Rendered images with source text
────────────────────

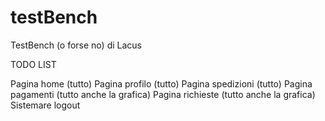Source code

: # testBench

TestBench (o forse no) di Lacus

TODO LIST

Pagina home (tutto)
Pagina profilo (tutto)
Pagina spedizioni (tutto)
Pagina pagamenti (tutto anche la grafica)
Pagina richieste (tutto anche la grafica)
Sistemare logout
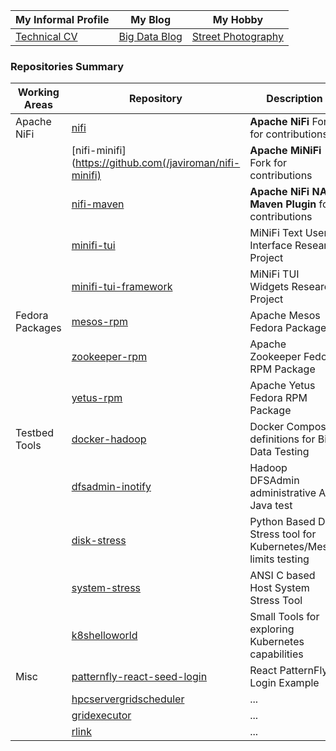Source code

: | My Informal Profile |My Blog| My Hobby|
| ------------- | ------------- |------------- |
| [Technical CV](https://javiroman.github.io) | [Big Data Blog](https://www.dataintensive.info)  | [Street Photography](https://www.viewbug.com/member/javiroman) |


### Repositories Summary

| Working Areas |Repository| Description |
| ------------- | ------------- |------------- |
| Apache NiFi      | [nifi](https://github.com/javiromminifi-tui]an/nifi)  | **Apache NiFi** Fork for contributions  |
|                  | [nifi-minifi](https://github.com(/javiroman/nifi-minifi)  |**Apache MiNiFi** Fork for contributions  |
|                  | [nifi-maven](https://github.com/javiroman/nifi-maven)  | **Apache NiFi NAR Maven Plugin** for contributions |
|                  | [minifi-tui](https://github.com/javiroman/minifi-tui) | MiNiFi Text User Interface Research Project|
|                  | [minifi-tui-framework](https://github.com/javiroman/minifi-tui-framework) | MiNiFi TUI Widgets Research Project|
| Fedora Packages  | [mesos-rpm](https://github.com/javiroman/mesos-rpm)  | Apache Mesos Fedora Package |
|                  | [zookeeper-rpm](https://github.com/javiroman/zookeeper-rpm) | Apache Zookeeper Fedora RPM Package |
|                  | [yetus-rpm](https://github.com/javiroman/yetus-rpm) | Apache Yetus Fedora RPM Package |
| Testbed Tools    | [docker-hadoop](https://github.com/javiroman/docker-hadoop) | Docker Compose definitions for Big Data Testing  |
|                  | [dfsadmin-inotify](https://github.com/javiroman/dfsadmin-inotify) | Hadoop DFSAdmin administrative API Java test  |
|                  | [disk-stress](https://github.com/javiroman/disk-stress) | Python Based Disk Stress tool for Kubernetes/Mesos limits testing |
|                  | [system-stress](https://github.com/javiroman/system-stress) | ANSI C based Host System Stress Tool |
|                  | [k8shelloworld](https://github.com/javiroman/k8shelloworld) | Small Tools for exploring Kubernetes capabilities |
| Misc    | [patternfly-react-seed-login](https://github.com/javiroman/patternfly-react-seed-login)  | React PatternFly Login Example |
|     | [hpcservergridscheduler](https://github.com/javiroman/hpcservergridscheduler)  |... |
|     | [gridexecutor](https://github.com/javiroman/gridexecutor)  |... |
|     | [rlink](https://github.com/javiroman/rlink)  |... |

────────────────────

**To do:** From the records above, extract the lines from the one holding "Sistemare logout" through the one holding "Interface Research Project|", word for word; omit the pictures.

**Answer section:**
Sistemare logout
Source code

: | My Informal Profile |My Blog| My Hobby|
| ------------- | ------------- |------------- |
| [Technical CV](https://javiroman.github.io) | [Big Data Blog](https://www.dataintensive.info)  | [Street Photography](https://www.viewbug.com/member/javiroman) |


### Repositories Summary

| Working Areas |Repository| Description |
| ------------- | ------------- |------------- |
| Apache NiFi      | [nifi](https://github.com/javiromminifi-tui]an/nifi)  | **Apache NiFi** Fork for contributions  |
|                  | [nifi-minifi](https://github.com(/javiroman/nifi-minifi)  |**Apache MiNiFi** Fork for contributions  |
|                  | [nifi-maven](https://github.com/javiroman/nifi-maven)  | **Apache NiFi NAR Maven Plugin** for contributions |
|                  | [minifi-tui](https://github.com/javiroman/minifi-tui) | MiNiFi Text User Interface Research Project|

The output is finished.